Treaty Negotiations Minister Margaret Wilson said the Deed of Settlement was the third Taranaki settlement to be negotiated by the Crown, and the first to entirely negotiated by this Government. It is also the third Treaty settlement to be concluded this year along with the Ngati Awa and Ngati Tuwharetoa (Bay of Plenty) settlements.
Margaret Wilson said Maori and the general public should take heart that the settlements were being completed at an unprecented and steady rate, addressing historical grievances and providing financial redress that would open up opportunities in often rural communities. Today’s settlement covers all historical claims of the tribe, and specifically 10 that had been registered in the Waitangi Tribunal.
"The Deed of Settlement acknowledges the Crown’s past breaches of the Treaty of Waitangi in relation to Ngaa Rauru Kiitahi and provides the iwi with resources to assist them to develop their future economic and social well-being.”
The historical grievances of Ngaa Rauru Kiitahi arose from acts by the Crown in the nineteenth century, including the waging of war, the confiscation of land, inadequate compensation processes and the invasion and occupation of Parihaka.
“Some aspects of the iwi’s history are truly devastating. In one incident, a group of children were killed and maimed by government militia. The scars of the survivors have been both physical and emotional, and naturally the resulting grief and anger has been passed from one generation to the next.
“A settlement cannot undo that harm, but it does mark the day when the Crown has shown due respect for the tribe’s sadness. It has been clear throughout negotiations that Ngaa Rauru Kiitahi are an iwi focused on the future, and they have a real desire to strengthen their cutural traditions and their economic base for the benefit of generations coming through. New Zealand cannot afford to fully compensate each iwi for their historic losses, but we can make a practical and pragmatic contribution to their future development,” Margaret Wilson said.

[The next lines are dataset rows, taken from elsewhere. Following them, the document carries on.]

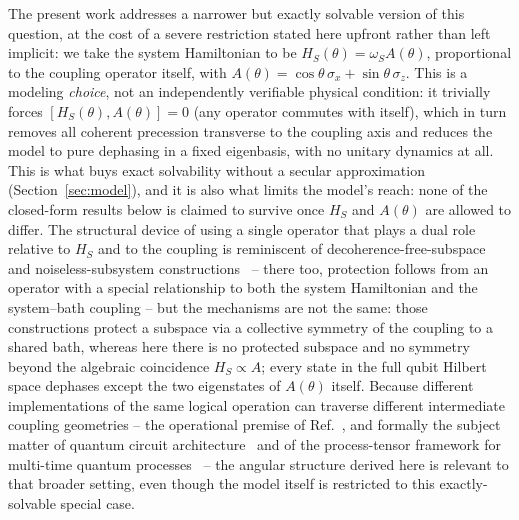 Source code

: \documentclass[aps,pra,reprint,superscriptaddress,nofootinbib,longbibliography]{revtex4-2}
\begin{document}
The present work addresses a narrower but exactly solvable version of
this question, at the cost of a severe restriction stated here upfront
rather than left implicit: we take the system Hamiltonian to be
$H_S(\theta)=\omega_S A(\theta)$, proportional to the coupling operator
itself, with
$A(\theta)=\cos\theta\,\sigma_x+\sin\theta\,\sigma_z$. This is a
modeling \emph{choice}, not an independently verifiable physical
condition: it trivially forces $[H_S(\theta),A(\theta)]=0$ (any
operator commutes with itself), which in turn removes all coherent
precession transverse to the coupling axis and reduces the model to
pure dephasing in a fixed eigenbasis, with no unitary dynamics at all.
This is what buys exact solvability without a secular approximation
(Section~\ref{sec:model}), and it is also what limits the model's
reach: none of the closed-form results below is claimed to survive
once $H_S$ and $A(\theta)$ are allowed to differ. The structural
device of using a single operator that plays a dual role relative to
$H_S$ and to the coupling is reminiscent of decoherence-free-subspace
and noiseless-subsystem
constructions~\cite{zanardi1997noiseless} -- there too, protection
follows from an operator with a special relationship to both the
system Hamiltonian and the system--bath coupling -- but the mechanisms
are not the same: those constructions protect a subspace via a
collective symmetry of the coupling to a shared bath, whereas here
there is no protected subspace and no symmetry beyond the algebraic
coincidence $H_S\propto A$; every state in the full qubit Hilbert
space dephases except the two eigenstates of $A(\theta)$ itself.
Because different implementations of the same logical operation can
traverse different intermediate coupling geometries -- the operational
premise of Ref.~\cite{rodrigues2025}, and formally the subject matter
of quantum circuit architecture~\cite{chiribella2008quantum} and of
the process-tensor framework for multi-time quantum
processes~\cite{pollock2018nonmarkovian,milz2021quantum} -- the
angular structure derived here is relevant to that broader setting,
even though the model itself is restricted to this exactly-solvable
special case.
\end{document}
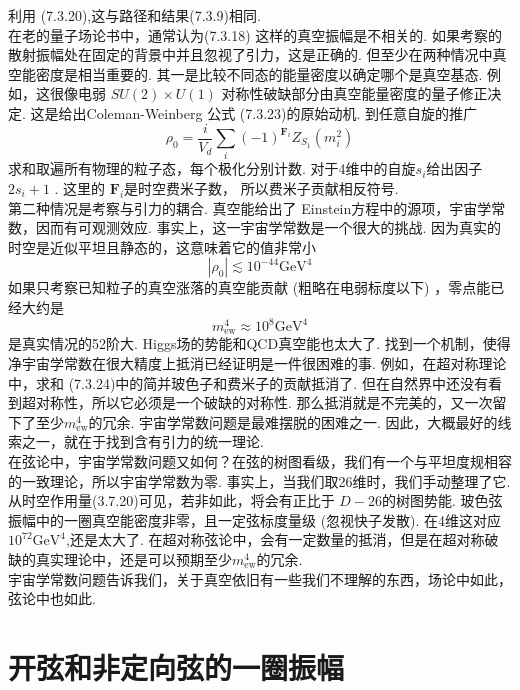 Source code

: 利用 (7.3.20),这与路径和结果(7.3.9)相同.\\
在老的量子场论书中，通常认为(7.3.18) 这样的真空振幅是不相关的. 如果考察的散射振幅处在固定的背景中并且忽视了引力，这是正确的. 但至少在两种情况中真空能密度是相当重要的. 其一是比较不同态的能量密度以确定哪个是真空基态. 例如，这很像电弱 $S U(2) \times U(1)$ 对称性破缺部分由真空能量密度的量子修正决定. 这是给出Coleman-Weinberg 公式 (7.3.23)的原始动机. 到任意自旋的推广
\begin{equation}
	\rho_{0}=\frac{i}{V_{d}} \sum_{i}(-1)^{\mathbf{F}_{i}} Z_{S_{1}}\left(m_{i}^{2}\right)
\end{equation}
求和取遍所有物理的粒子态，每个极化分别计数. 对于4维中的自旋$s_{i}$给出因子 $2 s_{i}+1$ . 这里的 $\mathbf{F}_{i}$是时空费米子数， 所以费米子贡献相反符号.\\
第二种情况是考察与引力的耦合. 真空能给出了 Einstein方程中的源项，宇宙学常数，因而有可观测效应. 事实上，这一宇宙学常数是一个很大的挑战. 因为真实的时空是近似平坦且静态的，这意味着它的值非常小
\begin{equation}
	\left|\rho_{0}\right| \lesssim 10^{-44} \mathrm{GeV}^{4}
\end{equation}
如果只考察已知粒子的真空涨落的真空能贡献 (粗略在电弱标度以下) ，零点能已经大约是
\begin{equation}
	m_{\mathrm{ew}}^{4} \approx 10^{8} \mathrm{GeV}^{4}
\end{equation}
是真实情况的52阶大. Higgs场的势能和QCD真空能也太大了. 找到一个机制，使得净宇宙学常数在很大精度上抵消已经证明是一件很困难的事. 例如，在超对称理论中，求和 (7.3.24)中的简并玻色子和费米子的贡献抵消了. 但在自然界中还没有看到超对称性，所以它必须是一个破缺的对称性. 那么抵消就是不完美的，又一次留下了至少$m_{\mathrm{ew}}^{4} $的冗余. 宇宙学常数问题是最难摆脱的困难之一. 因此，大概最好的线索之一，就在于找到含有引力的统一理论.\\
在弦论中，宇宙学常数问题又如何？在弦的树图看级，我们有一个与平坦度规相容的一致理论，所以宇宙学常数为零. 事实上，当我们取26维时，我们手动整理了它. 从时空作用量(3.7.20)可见，若非如此，将会有正比于 $D-26$的树图势能. 玻色弦振幅中的一圈真空能密度非零，且一定弦标度量级 (忽视快子发散). 在4维这对应 $10^{72} \mathrm{GeV}^{4}$,还是太大了. 在超对称弦论中，会有一定数量的抵消，但是在超对称破缺的真实理论中，还是可以预期至少$m_{\mathrm{ew}}^{4}$的冗余.\\
宇宙学常数问题告诉我们，关于真空依旧有一些我们不理解的东西，场论中如此，弦论中也如此.

\section{开弦和非定向弦的一圈振幅}%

Under the Deed of Settlement, the Crown:
formally apologises to Ngaa Rauru Kiitahi;
- provides financial redress of $31 million in recognition of the economic loss suffered;
- transfers five sites of significance;
- acknowledges their interest in fishing and in areas of importance to the iwi;
- gives the iwi a 50-year right of first refusal to buy, at full market value, certain Crown-owned land in the area.
The Deed also includes some new redress items that put greater emphasis on creating a platform for building the future relationship between Ngaa Rauru Kiitahi and the Crown. There will be regular meetings between Ministers, government departments and the iwi to discuss issues of mutual importance.
The Deed is now conditional only on the establishment of a governance entity to receive and manage the settlement redress and the passage of legislation giving effect to the settlement.